*** Exercise data Section Begins ***
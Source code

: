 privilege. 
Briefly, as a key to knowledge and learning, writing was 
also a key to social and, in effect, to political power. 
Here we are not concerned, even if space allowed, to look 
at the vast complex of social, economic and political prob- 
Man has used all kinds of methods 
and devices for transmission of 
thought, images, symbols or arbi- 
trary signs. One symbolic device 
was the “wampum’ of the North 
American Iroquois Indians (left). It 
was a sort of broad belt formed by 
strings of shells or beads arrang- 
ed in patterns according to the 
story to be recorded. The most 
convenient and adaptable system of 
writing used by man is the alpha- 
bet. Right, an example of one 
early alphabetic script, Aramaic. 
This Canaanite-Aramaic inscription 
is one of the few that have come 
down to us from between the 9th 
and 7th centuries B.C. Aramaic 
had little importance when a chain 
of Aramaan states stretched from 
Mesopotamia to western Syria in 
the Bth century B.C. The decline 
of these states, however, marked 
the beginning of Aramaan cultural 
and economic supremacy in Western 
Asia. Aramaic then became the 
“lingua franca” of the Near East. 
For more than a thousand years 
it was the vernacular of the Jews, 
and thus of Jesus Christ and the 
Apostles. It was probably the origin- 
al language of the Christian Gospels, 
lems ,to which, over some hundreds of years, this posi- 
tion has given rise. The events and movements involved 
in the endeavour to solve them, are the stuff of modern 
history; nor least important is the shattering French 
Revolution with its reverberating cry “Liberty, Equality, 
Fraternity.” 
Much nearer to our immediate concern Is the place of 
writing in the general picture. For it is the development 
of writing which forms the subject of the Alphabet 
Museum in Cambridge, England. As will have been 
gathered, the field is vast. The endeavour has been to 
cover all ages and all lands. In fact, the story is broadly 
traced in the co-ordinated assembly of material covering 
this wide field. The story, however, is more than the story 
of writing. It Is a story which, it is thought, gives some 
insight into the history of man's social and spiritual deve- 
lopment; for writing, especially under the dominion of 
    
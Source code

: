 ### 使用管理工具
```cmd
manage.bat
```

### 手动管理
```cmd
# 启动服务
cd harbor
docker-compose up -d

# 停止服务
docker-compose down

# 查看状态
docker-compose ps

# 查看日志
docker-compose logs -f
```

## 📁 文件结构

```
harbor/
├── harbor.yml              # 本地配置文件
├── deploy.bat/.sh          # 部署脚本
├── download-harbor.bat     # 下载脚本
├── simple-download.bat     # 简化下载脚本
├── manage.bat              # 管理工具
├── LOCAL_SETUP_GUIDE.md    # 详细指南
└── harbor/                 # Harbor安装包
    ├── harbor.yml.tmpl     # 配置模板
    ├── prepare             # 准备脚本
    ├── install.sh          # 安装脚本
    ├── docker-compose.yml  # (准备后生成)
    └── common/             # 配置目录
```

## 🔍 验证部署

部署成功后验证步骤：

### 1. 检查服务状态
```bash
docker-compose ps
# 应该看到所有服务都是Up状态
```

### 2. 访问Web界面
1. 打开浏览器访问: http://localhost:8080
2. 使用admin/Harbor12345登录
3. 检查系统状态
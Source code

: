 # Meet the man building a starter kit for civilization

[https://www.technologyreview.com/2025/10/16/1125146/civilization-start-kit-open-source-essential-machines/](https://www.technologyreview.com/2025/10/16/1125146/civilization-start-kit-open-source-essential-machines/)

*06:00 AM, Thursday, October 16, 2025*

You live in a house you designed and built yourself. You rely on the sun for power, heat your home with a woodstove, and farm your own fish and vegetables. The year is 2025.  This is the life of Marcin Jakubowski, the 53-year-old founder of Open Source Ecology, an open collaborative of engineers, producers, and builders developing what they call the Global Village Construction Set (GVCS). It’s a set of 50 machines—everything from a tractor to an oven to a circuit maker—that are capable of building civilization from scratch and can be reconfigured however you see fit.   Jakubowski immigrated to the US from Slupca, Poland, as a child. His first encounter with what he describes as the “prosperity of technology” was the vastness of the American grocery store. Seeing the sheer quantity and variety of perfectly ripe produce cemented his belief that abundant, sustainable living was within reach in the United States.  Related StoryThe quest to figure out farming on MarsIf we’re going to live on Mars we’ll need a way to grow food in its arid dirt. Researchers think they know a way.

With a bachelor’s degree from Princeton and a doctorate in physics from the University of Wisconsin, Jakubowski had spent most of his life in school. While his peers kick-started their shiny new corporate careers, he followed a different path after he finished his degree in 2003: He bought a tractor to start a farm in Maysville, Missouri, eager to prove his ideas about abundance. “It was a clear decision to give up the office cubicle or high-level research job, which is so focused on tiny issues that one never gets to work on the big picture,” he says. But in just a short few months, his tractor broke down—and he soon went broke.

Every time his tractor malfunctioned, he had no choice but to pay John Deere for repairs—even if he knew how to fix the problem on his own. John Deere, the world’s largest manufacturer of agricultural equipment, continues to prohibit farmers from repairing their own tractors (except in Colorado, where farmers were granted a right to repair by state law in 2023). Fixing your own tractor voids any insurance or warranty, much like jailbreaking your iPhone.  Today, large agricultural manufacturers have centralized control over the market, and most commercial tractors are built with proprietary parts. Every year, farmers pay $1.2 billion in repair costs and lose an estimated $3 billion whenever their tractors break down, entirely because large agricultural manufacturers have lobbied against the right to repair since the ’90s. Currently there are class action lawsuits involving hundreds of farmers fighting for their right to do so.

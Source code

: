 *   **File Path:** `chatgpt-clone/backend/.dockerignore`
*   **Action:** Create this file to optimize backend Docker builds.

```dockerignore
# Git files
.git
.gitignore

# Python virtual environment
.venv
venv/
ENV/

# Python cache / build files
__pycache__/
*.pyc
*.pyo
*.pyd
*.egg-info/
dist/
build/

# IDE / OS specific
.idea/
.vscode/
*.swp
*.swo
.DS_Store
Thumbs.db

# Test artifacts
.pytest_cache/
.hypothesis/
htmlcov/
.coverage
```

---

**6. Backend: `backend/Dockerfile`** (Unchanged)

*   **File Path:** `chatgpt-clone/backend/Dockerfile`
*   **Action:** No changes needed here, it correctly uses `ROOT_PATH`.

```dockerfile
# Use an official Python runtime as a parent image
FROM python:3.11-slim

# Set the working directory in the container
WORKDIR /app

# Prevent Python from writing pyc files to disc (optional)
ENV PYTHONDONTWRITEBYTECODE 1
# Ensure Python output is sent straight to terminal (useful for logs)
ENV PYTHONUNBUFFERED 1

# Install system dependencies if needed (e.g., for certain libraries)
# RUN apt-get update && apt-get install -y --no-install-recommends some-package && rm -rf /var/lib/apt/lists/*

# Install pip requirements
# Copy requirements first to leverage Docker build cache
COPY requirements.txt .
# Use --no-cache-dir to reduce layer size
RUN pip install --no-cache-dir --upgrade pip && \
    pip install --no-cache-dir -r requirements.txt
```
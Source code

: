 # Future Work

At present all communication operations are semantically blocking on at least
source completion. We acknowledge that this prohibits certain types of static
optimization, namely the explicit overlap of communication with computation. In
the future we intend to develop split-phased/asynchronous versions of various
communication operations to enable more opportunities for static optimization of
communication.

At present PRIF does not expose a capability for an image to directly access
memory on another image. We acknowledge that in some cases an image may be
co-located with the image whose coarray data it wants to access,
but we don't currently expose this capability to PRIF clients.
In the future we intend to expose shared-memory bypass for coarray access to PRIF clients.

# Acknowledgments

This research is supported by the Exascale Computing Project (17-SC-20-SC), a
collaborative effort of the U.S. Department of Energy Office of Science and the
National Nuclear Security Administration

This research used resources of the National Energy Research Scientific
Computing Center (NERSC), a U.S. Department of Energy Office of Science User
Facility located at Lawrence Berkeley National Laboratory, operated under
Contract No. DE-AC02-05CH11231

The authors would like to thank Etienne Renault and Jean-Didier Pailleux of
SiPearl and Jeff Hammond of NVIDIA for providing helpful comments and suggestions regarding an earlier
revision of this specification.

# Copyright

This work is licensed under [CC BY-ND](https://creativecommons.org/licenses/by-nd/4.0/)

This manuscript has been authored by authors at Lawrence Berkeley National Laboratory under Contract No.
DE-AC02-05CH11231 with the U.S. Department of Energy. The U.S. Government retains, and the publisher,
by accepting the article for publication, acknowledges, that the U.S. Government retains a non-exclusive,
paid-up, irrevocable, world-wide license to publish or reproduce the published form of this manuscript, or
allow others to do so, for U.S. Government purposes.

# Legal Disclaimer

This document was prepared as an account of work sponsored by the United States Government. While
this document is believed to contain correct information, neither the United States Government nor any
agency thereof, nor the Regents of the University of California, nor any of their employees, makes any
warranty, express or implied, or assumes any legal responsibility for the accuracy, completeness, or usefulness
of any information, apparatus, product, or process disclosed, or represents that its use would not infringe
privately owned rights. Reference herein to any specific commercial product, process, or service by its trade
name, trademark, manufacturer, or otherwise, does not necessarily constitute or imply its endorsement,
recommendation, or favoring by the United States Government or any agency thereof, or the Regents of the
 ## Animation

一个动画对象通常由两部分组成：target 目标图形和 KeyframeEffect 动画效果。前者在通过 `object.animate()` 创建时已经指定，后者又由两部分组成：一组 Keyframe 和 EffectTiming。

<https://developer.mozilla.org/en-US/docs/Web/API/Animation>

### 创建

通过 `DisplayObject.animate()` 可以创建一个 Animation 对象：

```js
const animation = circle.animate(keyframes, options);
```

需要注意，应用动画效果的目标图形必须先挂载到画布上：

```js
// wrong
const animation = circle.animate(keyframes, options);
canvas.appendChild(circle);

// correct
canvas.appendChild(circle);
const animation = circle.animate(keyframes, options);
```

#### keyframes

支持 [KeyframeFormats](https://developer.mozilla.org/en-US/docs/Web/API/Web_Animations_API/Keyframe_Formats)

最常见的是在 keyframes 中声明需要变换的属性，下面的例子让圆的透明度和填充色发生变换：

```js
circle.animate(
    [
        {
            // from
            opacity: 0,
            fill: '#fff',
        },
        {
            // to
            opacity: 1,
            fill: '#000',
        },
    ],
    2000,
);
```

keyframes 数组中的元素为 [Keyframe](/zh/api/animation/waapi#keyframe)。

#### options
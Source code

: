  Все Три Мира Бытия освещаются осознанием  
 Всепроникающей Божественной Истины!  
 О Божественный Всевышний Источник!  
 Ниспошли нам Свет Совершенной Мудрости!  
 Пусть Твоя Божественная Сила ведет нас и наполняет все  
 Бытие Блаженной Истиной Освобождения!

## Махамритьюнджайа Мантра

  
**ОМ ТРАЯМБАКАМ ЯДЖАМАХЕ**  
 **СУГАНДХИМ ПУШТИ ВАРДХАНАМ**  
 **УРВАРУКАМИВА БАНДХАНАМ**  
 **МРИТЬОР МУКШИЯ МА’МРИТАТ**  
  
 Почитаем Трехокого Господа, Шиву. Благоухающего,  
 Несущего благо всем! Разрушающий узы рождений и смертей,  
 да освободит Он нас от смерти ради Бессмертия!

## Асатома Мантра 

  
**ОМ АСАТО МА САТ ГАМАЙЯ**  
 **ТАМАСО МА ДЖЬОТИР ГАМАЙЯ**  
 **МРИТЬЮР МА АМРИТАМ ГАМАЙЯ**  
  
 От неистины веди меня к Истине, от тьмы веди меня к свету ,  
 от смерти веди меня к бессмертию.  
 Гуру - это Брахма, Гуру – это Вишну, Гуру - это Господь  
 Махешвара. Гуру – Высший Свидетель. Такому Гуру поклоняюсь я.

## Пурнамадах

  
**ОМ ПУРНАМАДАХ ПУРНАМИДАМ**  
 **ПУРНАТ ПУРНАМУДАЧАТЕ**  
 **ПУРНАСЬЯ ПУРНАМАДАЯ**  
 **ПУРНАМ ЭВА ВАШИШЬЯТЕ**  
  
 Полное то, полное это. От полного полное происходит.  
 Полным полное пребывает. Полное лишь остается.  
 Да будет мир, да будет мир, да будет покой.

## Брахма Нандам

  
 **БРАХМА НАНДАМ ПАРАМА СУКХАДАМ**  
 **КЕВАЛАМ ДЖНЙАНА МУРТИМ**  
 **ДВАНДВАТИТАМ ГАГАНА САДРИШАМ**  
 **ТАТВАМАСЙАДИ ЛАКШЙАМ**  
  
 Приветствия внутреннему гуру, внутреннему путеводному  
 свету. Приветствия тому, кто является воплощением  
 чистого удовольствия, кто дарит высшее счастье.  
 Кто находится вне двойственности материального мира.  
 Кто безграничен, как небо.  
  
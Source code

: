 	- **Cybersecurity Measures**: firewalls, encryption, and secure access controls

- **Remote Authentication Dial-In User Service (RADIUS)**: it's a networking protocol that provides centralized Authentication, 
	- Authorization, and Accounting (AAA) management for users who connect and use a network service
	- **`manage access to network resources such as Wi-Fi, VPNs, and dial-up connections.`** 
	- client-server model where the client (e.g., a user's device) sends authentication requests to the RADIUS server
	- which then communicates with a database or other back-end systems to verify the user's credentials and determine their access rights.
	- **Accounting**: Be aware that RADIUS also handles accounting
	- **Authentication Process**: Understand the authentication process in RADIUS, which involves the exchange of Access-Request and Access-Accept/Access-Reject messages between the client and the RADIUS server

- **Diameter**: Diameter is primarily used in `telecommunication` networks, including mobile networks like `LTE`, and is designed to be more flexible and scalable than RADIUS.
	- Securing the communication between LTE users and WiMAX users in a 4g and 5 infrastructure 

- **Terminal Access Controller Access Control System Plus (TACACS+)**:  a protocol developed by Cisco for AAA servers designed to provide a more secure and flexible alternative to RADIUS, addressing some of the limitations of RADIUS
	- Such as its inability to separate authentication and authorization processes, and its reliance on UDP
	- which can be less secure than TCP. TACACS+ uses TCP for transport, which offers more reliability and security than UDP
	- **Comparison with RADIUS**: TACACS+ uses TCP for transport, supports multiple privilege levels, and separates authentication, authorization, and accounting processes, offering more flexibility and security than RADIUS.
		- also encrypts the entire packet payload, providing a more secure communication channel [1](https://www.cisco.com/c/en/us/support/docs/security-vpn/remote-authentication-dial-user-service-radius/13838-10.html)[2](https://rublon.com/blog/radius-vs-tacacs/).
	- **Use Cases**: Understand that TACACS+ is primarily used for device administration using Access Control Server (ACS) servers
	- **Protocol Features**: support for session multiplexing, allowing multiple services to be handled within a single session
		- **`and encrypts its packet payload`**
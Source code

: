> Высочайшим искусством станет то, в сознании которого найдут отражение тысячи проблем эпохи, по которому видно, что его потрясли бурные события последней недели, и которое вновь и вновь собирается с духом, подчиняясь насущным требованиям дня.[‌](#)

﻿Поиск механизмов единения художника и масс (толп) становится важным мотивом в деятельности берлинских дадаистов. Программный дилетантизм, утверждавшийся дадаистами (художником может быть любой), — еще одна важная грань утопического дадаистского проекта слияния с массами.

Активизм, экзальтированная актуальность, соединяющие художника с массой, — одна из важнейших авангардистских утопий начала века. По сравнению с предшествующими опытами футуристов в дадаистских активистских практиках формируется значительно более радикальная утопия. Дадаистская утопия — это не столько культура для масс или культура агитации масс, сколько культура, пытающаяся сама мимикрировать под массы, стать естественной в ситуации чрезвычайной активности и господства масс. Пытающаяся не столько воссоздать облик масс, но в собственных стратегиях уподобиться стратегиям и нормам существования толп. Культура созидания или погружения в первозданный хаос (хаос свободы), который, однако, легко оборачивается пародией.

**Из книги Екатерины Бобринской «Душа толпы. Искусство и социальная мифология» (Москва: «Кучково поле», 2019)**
*** Exercise data Section Ends ***
» Task details: From the records above, reproduce exactly the lines from the one with "was a sort of broad belt formed by" to the one with "This Canaanite-Aramaic inscription", both included, and no others.

» Answer to the exercise:
was a sort of broad belt formed by 
strings of shells or beads arrang- 
ed in patterns according to the 
story to be recorded. The most 
convenient and adaptable system of 
writing used by man is the alpha- 
bet. Right, an example of one 
early alphabetic script, Aramaic. 
This Canaanite-Aramaic inscription 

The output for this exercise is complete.